◆ Problem details: Single out the lines of the material that contain "password" and copy them.

◆ Provided records:

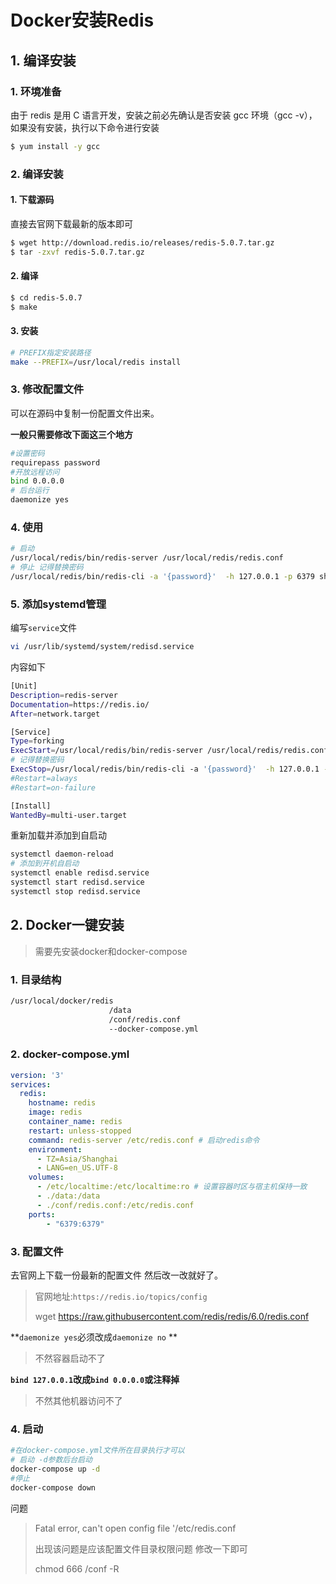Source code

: # Docker安装Redis

## 1. 编译安装

### 1. 环境准备

由于 redis 是用 C 语言开发，安装之前必先确认是否安装 gcc 环境（gcc -v），如果没有安装，执行以下命令进行安装

```sh
$ yum install -y gcc
```

### 2. 编译安装

#### 1. 下载源码

直接去官网下载最新的版本即可

```sh
$ wget http://download.redis.io/releases/redis-5.0.7.tar.gz
$ tar -zxvf redis-5.0.7.tar.gz
```

#### 2. 编译

```sh
$ cd redis-5.0.7
$ make
```

#### 3. 安装

```sh
# PREFIX指定安装路径
make --PREFIX=/usr/local/redis install
```

### 3. 修改配置文件

可以在源码中复制一份配置文件出来。

**一般只需要修改下面这三个地方**

```sh
#设置密码
requirepass password
#开放远程访问
bind 0.0.0.0
# 后台运行
daemonize yes
```



### 4. 使用

```sh
# 启动
/usr/local/redis/bin/redis-server /usr/local/redis/redis.conf
# 停止 记得替换密码
/usr/local/redis/bin/redis-cli -a '{password}'  -h 127.0.0.1 -p 6379 shutdown
```



### 5. 添加systemd管理

编写`service`文件

```sh
vi /usr/lib/systemd/system/redisd.service
```

内容如下

```sh
[Unit]
Description=redis-server
Documentation=https://redis.io/
After=network.target

[Service]
Type=forking
ExecStart=/usr/local/redis/bin/redis-server /usr/local/redis/redis.conf
# 记得替换密码
ExecStop=/usr/local/redis/bin/redis-cli -a '{password}'  -h 127.0.0.1 -p 6379 shutdown
#Restart=always
#Restart=on-failure

[Install]
WantedBy=multi-user.target
```

重新加载并添加到自启动

```sh
systemctl daemon-reload
# 添加到开机自启动
systemctl enable redisd.service
systemctl start redisd.service
systemctl stop redisd.service
```

## 2. Docker一键安装

> 需要先安装docker和docker-compose

### 1. 目录结构

```sh
/usr/local/docker/redis 
                      /data
                      /conf/redis.conf
                      --docker-compose.yml
```

### 2. docker-compose.yml

```yml
version: '3'
services:  
  redis:  
    hostname: redis
    image: redis
    container_name: redis
    restart: unless-stopped
    command: redis-server /etc/redis.conf # 启动redis命令
    environment:
      - TZ=Asia/Shanghai
      - LANG=en_US.UTF-8
    volumes:
      - /etc/localtime:/etc/localtime:ro # 设置容器时区与宿主机保持一致
      - ./data:/data
      - ./conf/redis.conf:/etc/redis.conf
    ports:
        - "6379:6379"
```

### 3. 配置文件

去官网上下载一份最新的配置文件 然后改一改就好了。

>  官网地址:`https://redis.io/topics/config `
>
>  wget https://raw.githubusercontent.com/redis/redis/6.0/redis.conf

**`daemonize yes`必须改成`daemonize no` **

> 不然容器启动不了

**`bind 127.0.0.1`改成`bind 0.0.0.0`或注释掉**

> 不然其他机器访问不了



### 4. 启动

```sh
#在docker-compose.yml文件所在目录执行才可以
# 启动 -d参数后台启动
docker-compose up -d
#停止
docker-compose down
```

问题

> Fatal error, can't open config file '/etc/redis.conf
>
> 出现该问题是应该配置文件目录权限问题 修改一下即可
>
> chmod 666 /conf -R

◆ Answer to this exercise:
requirepass password
/usr/local/redis/bin/redis-cli -a '{password}'  -h 127.0.0.1 -p 6379 shutdown
ExecStop=/usr/local/redis/bin/redis-cli -a '{password}'  -h 127.0.0.1 -p 6379 shutdown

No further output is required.